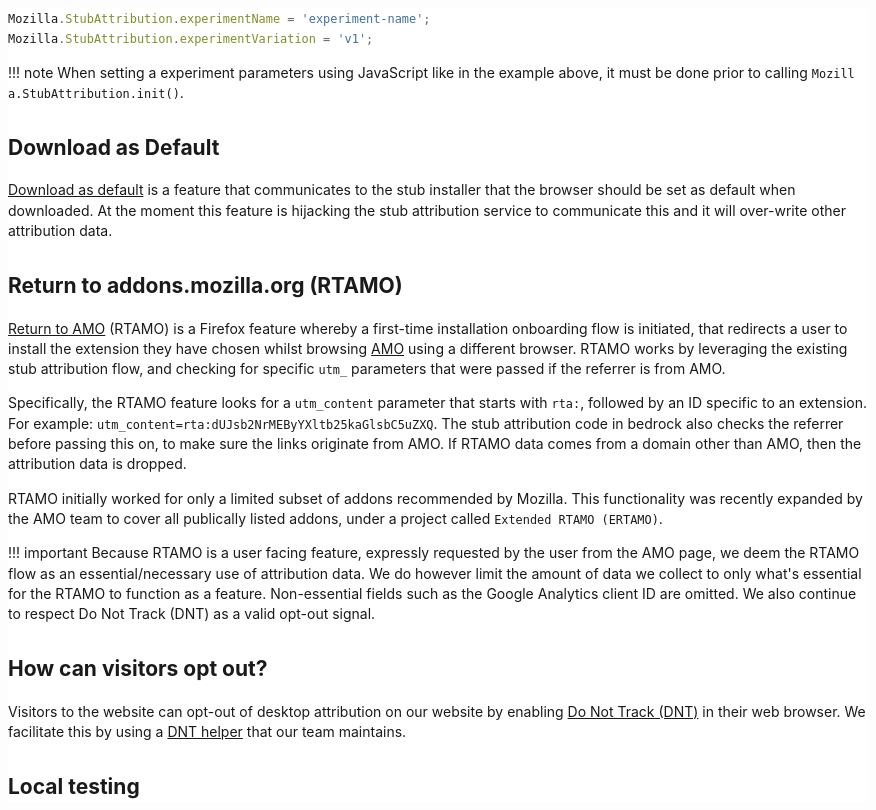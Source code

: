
 ``` javascript
Mozilla.StubAttribution.experimentName = 'experiment-name';
Mozilla.StubAttribution.experimentVariation = 'v1';
```

!!! note
    When setting a experiment parameters using JavaScript like in the example above, it must be done prior to calling `Mozilla.StubAttribution.init()`.


## Download as Default

[Download as default](../firefox-downloads/desktop-download-as-default.md) is a feature that communicates to the
stub installer that the browser should be set as default when downloaded. At the moment this feature is hijacking
the stub attribution service to communicate this and it will over-write other attribution data.

## Return to addons.mozilla.org (RTAMO)

[Return to AMO](https://wiki.mozilla.org/Add-ons/QA/Testplan/Return_to_AMO) (RTAMO) is a Firefox feature whereby a first-time installation onboarding flow is initiated, that redirects a user to install the extension they have chosen whilst browsing [AMO](https://addons.mozilla.org/firefox/) using a different browser. RTAMO works by leveraging the existing stub attribution flow, and checking for specific `utm_` parameters that were passed if the referrer is from AMO.

Specifically, the RTAMO feature looks for a `utm_content` parameter that starts with `rta:`, followed by an ID specific to an extension. For example: `utm_content=rta:dUJsb2NrMEByYXltb25kaGlsbC5uZXQ`. The stub attribution code in bedrock also checks the referrer before passing this on, to make sure the links originate from AMO. If RTAMO data comes from a domain other than AMO, then the attribution data is dropped.

RTAMO initially worked for only a limited subset of addons recommended by Mozilla. This functionality was recently expanded by the AMO team to cover all publically listed addons, under a project called ``Extended RTAMO (ERTAMO)``.

!!! important
    Because RTAMO is a user facing feature, expressly requested by the user from the AMO page, we deem the RTAMO flow as an essential/necessary use of attribution data. We do however limit the amount of data we collect to only what's essential for the RTAMO to function as a feature. Non-essential fields such as the Google Analytics client ID are omitted. We also continue to respect Do Not Track (DNT) as a valid opt-out signal.


## How can visitors opt out?

Visitors to the website can opt-out of desktop attribution on our website by enabling [Do Not Track (DNT)](https://support.mozilla.org/kb/how-do-i-turn-do-not-track-feature) in their web browser. We facilitate this by using a [DNT helper](https://github.com/mozmeao/dnt-helper) that our team maintains.

## Local testing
..............................
* Exercise *
If a line in the listing has "StubAttribution" in it, report that line.

* Solution for this task *
Mozilla.StubAttribution.experimentName = 'experiment-name';
Mozilla.StubAttribution.experimentVariation = 'v1';
    When setting a experiment parameters using JavaScript like in the example above, it must be done prior to calling `Mozilla.StubAttribution.init()`.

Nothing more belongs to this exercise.